What is needed:
Say how many lines in the entries contain "image", giving only the number.

--- START ---

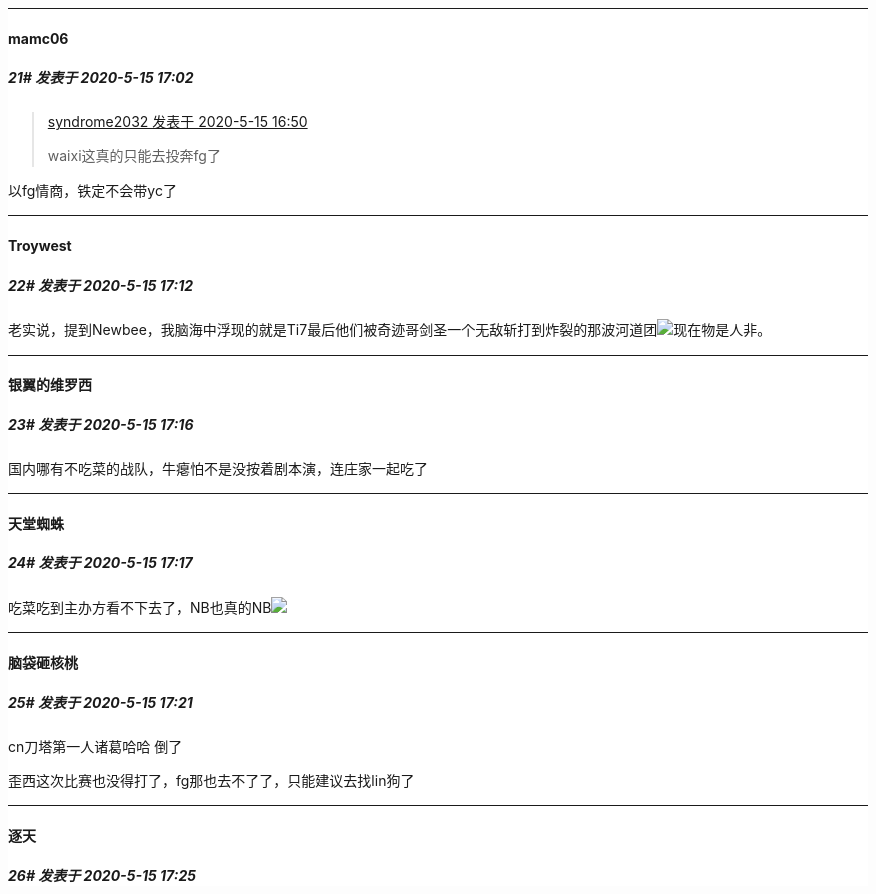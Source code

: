 
-----

####  mamc06  
##### 21#       发表于 2020-5-15 17:02


<blockquote><a href="httphttps://bbs.saraba1st.com/2b/forum.php?mod=redirect&amp;goto=findpost&amp;pid=47430430&amp;ptid=1935155" target="_blank">syndrome2032 发表于 2020-5-15 16:50</a>

waixi这真的只能去投奔fg了</blockquote>
以fg情商，铁定不会带yc了


-----

####  Troywest  
##### 22#       发表于 2020-5-15 17:12


老实说，提到Newbee，我脑海中浮现的就是Ti7最后他们被奇迹哥剑圣一个无敌斩打到炸裂的那波河道团<img src="https://static.saraba1st.com/image/smiley/face2017/037.png" referrerpolicy="no-referrer">现在物是人非。


-----

####  银翼的维罗西  
##### 23#       发表于 2020-5-15 17:16


国内哪有不吃菜的战队，牛瘪怕不是没按着剧本演，连庄家一起吃了


-----

####  天堂蜘蛛  
##### 24#       发表于 2020-5-15 17:17


吃菜吃到主办方看不下去了，NB也真的NB<img src="https://static.saraba1st.com/image/smiley/face2017/049.png" referrerpolicy="no-referrer">


-----

####  脑袋砸核桃  
##### 25#       发表于 2020-5-15 17:21


cn刀塔第一人诸葛哈哈 倒了

歪西这次比赛也没得打了，fg那也去不了了，只能建议去找lin狗了


-----

####  逐天  
##### 26#       发表于 2020-5-15 17:25

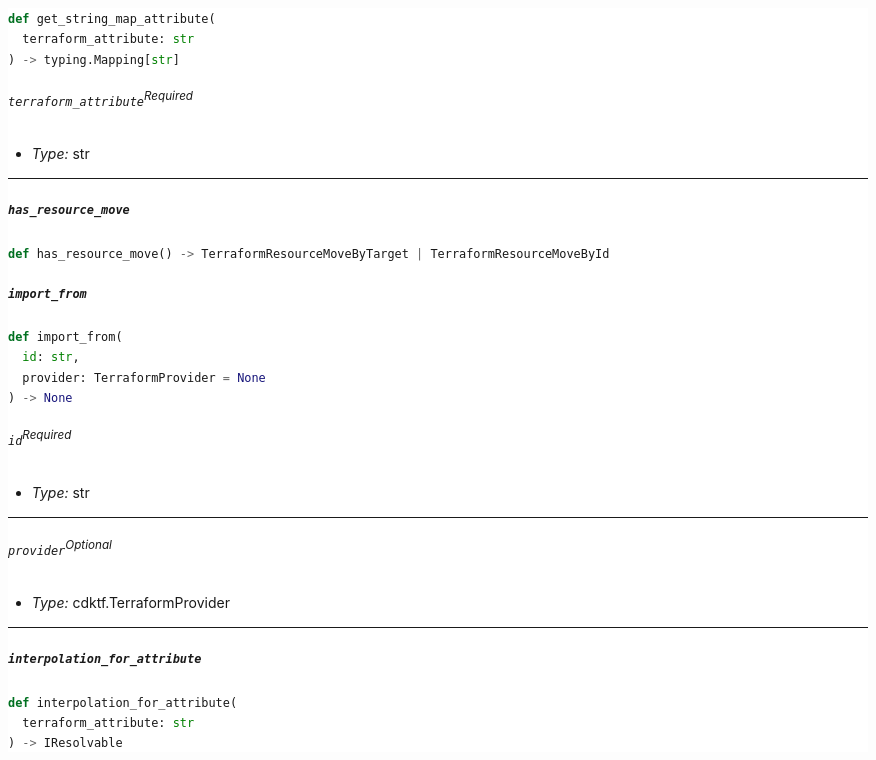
 ```python
def get_string_map_attribute(
  terraform_attribute: str
) -> typing.Mapping[str]
```

###### `terraform_attribute`<sup>Required</sup> <a name="terraform_attribute" id="@cdktf/provider-ionoscloud.vpnIpsecTunnel.VpnIpsecTunnel.getStringMapAttribute.parameter.terraformAttribute"></a>

- *Type:* str

---

##### `has_resource_move` <a name="has_resource_move" id="@cdktf/provider-ionoscloud.vpnIpsecTunnel.VpnIpsecTunnel.hasResourceMove"></a>

```python
def has_resource_move() -> TerraformResourceMoveByTarget | TerraformResourceMoveById
```

##### `import_from` <a name="import_from" id="@cdktf/provider-ionoscloud.vpnIpsecTunnel.VpnIpsecTunnel.importFrom"></a>

```python
def import_from(
  id: str,
  provider: TerraformProvider = None
) -> None
```

###### `id`<sup>Required</sup> <a name="id" id="@cdktf/provider-ionoscloud.vpnIpsecTunnel.VpnIpsecTunnel.importFrom.parameter.id"></a>

- *Type:* str

---

###### `provider`<sup>Optional</sup> <a name="provider" id="@cdktf/provider-ionoscloud.vpnIpsecTunnel.VpnIpsecTunnel.importFrom.parameter.provider"></a>

- *Type:* cdktf.TerraformProvider

---

##### `interpolation_for_attribute` <a name="interpolation_for_attribute" id="@cdktf/provider-ionoscloud.vpnIpsecTunnel.VpnIpsecTunnel.interpolationForAttribute"></a>

```python
def interpolation_for_attribute(
  terraform_attribute: str
) -> IResolvable
```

--- END ---

Written solution:
2